= TO DO =
Write out every line exactly, from the start of the records below to the line with "However, it has", and stop there. Don't write out the pictures.

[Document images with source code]
=====
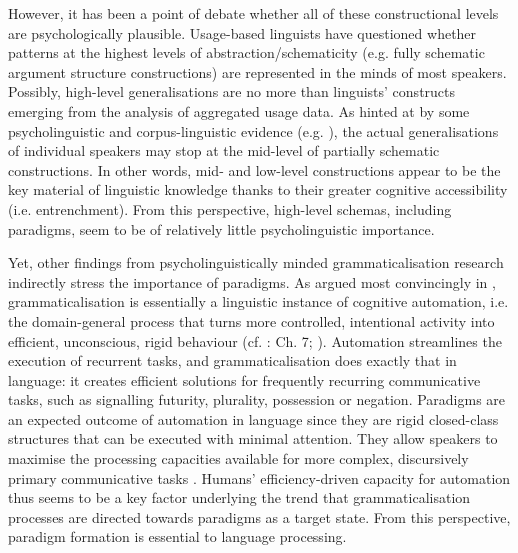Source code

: \documentclass[output=paper]{langsci/langscibook}
\begin{document}
However, it has been a point of debate whether all of these constructional levels are psychologically plausible. Usage-based linguists have questioned whether patterns at the highest levels of abstraction/schematicity (e.g. fully schematic argument structure constructions) are represented in the minds of most speakers. Possibly, high-level generalisations are no more than linguists’ constructs emerging from the analysis of aggregated usage data. As hinted at by some psycholinguistic and corpus-linguistic evidence (e.g. \cites[]{Boas2003}[]{Dabrowska2008}[]{Dabrowska2015}[Ch. 5]{PerekArgumentstructureusagebased2015}[Ch. 5]{SchmidMantlik2015}), the actual generalisations of individual speakers may stop at the mid-level of partially schematic constructions. In other words, mid- and low-level constructions appear to be the key material of linguistic knowledge thanks to their greater cognitive accessibility (i.e. entrenchment). From this perspective, high-level schemas, including paradigms, seem to be of relatively little psycholinguistic importance. 

Yet, other findings from psycholinguistically minded grammaticalisation research indirectly stress the importance of paradigms. As argued most convincingly in \citet{LehmannGrammaticalizationautomation2017}, grammaticalisation is essentially a linguistic instance of cognitive automation, i.e. the domain-general process that turns more controlled, intentional activity into efficient, unconscious, rigid behaviour (cf. \citealt{Schneider1977, Loganinstancetheoryautomatization1988, Givon1989}: Ch. 7; \citealt{MoorsDeHouwer2006}). Automation streamlines the execution of recurrent tasks, and grammaticalisation does exactly that in language: it creates efficient solutions for frequently recurring communicative tasks, such as signalling futurity, plurality, possession or negation. Paradigms are an expected outcome of automation in language since they are rigid closed-class structures that can be executed with minimal attention. They allow speakers to maximise the processing capacities available for more complex, discursively primary communicative tasks \citep[cf.][]{HarderBoye2011}. Humans’ efficiency-driven capacity for automation thus seems to be a key factor underlying the trend that grammaticalisation processes are directed towards paradigms as a target state. From this perspective, paradigm formation is essential to language processing. 
\end{document}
=====
= ANSWER TO THE EXERCISE =
Source code

: \documentclass[output=paper]{langsci/langscibook}
\begin{document}
However, it has been a point of debate whether all of these constructional levels are psychologically plausible. Usage-based linguists have questioned whether patterns at the highest levels of abstraction/schematicity (e.g. fully schematic argument structure constructions) are represented in the minds of most speakers. Possibly, high-level generalisations are no more than linguists’ constructs emerging from the analysis of aggregated usage data. As hinted at by some psycholinguistic and corpus-linguistic evidence (e.g. \cites[]{Boas2003}[]{Dabrowska2008}[]{Dabrowska2015}[Ch. 5]{PerekArgumentstructureusagebased2015}[Ch. 5]{SchmidMantlik2015}), the actual generalisations of individual speakers may stop at the mid-level of partially schematic constructions. In other words, mid- and low-level constructions appear to be the key material of linguistic knowledge thanks to their greater cognitive accessibility (i.e. entrenchment). From this perspective, high-level schemas, including paradigms, seem to be of relatively little psycholinguistic importance. 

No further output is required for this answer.